しばらく、考え込む様子を見せていた教授がやがて口を開いた。

「う~ん、これは多分「隠し文」といわれる密書の様なものと思うのだが、少し時間を頂かないと私にもすぐには解読できないなあ。ただ、大久保藤十郎から石川玄蕃頭宛にわざわざ、こんな謎めいた手紙を送ったというところが気になりますね」

「そうなんです。ところで先生、隠し文とは何ですか?」

「戦国時代や江戸時代初期によく使われた密書のことだ。その頃は通信手段として手紙しかなかったが、重要な文書が万が一、敵方に渡ったとしても、その内容がすぐに分からない様にしたものなんだ。味方同士だけに通じる法則をもって解かないと読めない文章になっている。福島さん、よかったら、ひとまず私に預からせて貰えるだろうか?」

「もちろんです。先生にそうおっしゃって頂ければ助かります。どうやら、私たちの手に負える古文書ではなさそうです。先生、宜しくお願い致します」

「わかりました。出来るだけの事はやってみましょう。
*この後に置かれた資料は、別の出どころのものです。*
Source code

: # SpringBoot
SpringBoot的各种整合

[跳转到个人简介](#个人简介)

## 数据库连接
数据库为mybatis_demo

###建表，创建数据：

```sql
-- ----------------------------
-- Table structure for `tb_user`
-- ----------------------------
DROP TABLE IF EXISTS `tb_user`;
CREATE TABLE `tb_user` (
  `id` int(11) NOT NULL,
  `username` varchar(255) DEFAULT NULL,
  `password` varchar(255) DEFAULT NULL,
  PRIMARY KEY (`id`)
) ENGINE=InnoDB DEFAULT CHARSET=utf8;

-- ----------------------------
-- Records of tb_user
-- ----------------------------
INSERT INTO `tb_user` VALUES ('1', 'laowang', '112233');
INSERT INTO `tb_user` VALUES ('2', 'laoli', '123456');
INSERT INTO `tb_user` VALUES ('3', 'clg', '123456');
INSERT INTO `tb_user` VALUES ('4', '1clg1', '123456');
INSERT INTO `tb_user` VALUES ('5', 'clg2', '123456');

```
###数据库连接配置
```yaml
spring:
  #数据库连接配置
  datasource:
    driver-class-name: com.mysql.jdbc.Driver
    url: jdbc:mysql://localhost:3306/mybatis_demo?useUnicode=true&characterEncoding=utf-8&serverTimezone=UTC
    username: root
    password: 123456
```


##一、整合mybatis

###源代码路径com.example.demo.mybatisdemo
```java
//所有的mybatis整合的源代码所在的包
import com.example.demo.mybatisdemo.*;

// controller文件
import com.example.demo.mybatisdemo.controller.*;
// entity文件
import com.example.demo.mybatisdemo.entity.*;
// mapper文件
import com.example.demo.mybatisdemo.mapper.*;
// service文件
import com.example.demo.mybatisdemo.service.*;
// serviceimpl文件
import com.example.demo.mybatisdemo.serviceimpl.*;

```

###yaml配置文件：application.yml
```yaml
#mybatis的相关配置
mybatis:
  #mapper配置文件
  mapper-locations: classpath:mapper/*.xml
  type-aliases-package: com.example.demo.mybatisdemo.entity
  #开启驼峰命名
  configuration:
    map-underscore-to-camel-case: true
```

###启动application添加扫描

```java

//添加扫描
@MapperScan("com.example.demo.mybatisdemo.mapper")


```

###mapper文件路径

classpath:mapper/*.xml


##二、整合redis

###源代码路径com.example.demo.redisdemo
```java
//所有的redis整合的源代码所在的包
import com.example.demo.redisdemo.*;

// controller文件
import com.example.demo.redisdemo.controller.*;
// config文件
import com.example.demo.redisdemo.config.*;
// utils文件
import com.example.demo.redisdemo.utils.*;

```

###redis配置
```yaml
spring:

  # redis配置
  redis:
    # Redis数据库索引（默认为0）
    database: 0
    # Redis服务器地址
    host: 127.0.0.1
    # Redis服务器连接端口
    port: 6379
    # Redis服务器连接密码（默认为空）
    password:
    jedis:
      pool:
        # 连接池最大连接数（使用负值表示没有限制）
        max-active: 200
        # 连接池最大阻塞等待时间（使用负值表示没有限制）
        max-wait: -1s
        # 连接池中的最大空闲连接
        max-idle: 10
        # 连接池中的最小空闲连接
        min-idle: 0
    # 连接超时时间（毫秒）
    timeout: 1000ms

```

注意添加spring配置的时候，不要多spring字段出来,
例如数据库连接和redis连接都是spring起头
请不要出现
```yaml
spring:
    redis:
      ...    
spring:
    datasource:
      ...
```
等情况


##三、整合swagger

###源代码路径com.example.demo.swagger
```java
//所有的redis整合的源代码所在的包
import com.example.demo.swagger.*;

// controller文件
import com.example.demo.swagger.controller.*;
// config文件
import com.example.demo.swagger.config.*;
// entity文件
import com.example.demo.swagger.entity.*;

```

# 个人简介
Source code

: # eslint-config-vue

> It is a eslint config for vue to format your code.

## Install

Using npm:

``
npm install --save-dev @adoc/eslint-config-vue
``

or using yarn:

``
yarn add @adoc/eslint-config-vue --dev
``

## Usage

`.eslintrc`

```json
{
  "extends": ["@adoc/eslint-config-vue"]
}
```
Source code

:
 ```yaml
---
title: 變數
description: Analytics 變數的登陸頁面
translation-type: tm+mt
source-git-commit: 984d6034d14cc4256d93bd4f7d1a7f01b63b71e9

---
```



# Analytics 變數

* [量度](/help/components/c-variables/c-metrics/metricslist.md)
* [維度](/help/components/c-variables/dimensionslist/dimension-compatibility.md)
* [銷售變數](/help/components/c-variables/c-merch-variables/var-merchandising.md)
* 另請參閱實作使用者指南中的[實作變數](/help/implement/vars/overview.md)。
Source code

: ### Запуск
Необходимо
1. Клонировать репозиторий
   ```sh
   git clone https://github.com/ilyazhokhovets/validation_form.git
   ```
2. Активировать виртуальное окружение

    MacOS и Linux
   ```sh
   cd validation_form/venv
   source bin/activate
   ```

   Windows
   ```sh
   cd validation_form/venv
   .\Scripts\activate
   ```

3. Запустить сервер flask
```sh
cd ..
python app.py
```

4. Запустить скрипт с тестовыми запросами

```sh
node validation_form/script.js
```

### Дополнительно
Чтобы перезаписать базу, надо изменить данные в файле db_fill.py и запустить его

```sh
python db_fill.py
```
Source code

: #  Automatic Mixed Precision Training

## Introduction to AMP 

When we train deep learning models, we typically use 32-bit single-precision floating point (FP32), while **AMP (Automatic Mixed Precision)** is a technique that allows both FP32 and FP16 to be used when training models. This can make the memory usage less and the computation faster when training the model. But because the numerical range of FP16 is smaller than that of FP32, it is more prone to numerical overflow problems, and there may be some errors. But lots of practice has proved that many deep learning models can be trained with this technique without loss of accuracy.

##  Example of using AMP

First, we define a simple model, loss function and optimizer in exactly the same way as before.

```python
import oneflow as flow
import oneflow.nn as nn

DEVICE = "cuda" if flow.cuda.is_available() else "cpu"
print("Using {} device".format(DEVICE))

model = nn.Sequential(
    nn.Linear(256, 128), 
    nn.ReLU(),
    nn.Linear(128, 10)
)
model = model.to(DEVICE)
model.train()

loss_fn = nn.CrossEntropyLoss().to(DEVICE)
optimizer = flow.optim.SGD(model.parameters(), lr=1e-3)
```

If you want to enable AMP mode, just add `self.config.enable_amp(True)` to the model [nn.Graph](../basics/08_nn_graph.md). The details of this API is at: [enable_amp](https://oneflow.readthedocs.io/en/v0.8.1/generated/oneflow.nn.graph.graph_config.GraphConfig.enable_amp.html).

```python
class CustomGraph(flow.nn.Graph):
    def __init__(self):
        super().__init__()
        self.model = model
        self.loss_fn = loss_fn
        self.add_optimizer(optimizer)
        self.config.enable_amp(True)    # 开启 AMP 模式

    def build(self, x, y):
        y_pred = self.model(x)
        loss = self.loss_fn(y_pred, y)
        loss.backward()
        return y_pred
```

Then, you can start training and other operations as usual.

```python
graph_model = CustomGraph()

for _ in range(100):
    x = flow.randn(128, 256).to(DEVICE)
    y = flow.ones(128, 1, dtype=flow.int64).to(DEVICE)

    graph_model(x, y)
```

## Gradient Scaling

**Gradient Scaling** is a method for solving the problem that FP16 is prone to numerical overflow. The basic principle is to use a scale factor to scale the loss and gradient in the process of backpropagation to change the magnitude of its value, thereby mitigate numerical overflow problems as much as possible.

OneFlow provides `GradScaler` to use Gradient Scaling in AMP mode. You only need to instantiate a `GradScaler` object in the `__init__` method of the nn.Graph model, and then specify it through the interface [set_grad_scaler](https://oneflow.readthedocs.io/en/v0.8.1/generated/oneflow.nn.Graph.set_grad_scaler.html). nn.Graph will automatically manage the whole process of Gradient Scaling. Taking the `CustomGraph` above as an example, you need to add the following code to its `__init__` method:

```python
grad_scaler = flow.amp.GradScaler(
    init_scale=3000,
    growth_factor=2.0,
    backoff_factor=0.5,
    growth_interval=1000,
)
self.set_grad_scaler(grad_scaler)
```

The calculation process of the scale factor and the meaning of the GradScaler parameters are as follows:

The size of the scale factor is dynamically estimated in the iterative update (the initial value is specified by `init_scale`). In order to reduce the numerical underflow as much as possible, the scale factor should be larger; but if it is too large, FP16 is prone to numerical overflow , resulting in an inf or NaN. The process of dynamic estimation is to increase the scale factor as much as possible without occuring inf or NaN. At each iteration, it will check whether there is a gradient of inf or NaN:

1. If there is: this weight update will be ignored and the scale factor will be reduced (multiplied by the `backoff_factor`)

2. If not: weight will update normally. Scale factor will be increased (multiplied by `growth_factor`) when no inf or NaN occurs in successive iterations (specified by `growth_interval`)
」

そう言うと、手紙を丁寧に折りたたみ書類入れにしまうと自分の鞄に収めた。

それを見た田岡が、すかさず教授に問い掛けた。

「先生、すみません、その大久保藤十郎という人はどんな人物なんですか。石川長康とはどんな関係なんですか」

その手紙を叔父から預かっていた田岡にとっては、以前からこの二人がなぜ手紙をやり取りしていたのか疑問に思っていた。ましてや、通常の手紙ではなく何か謎めいた内容だと聞くと、大久保という人物に益々興味がわいてきたのだ。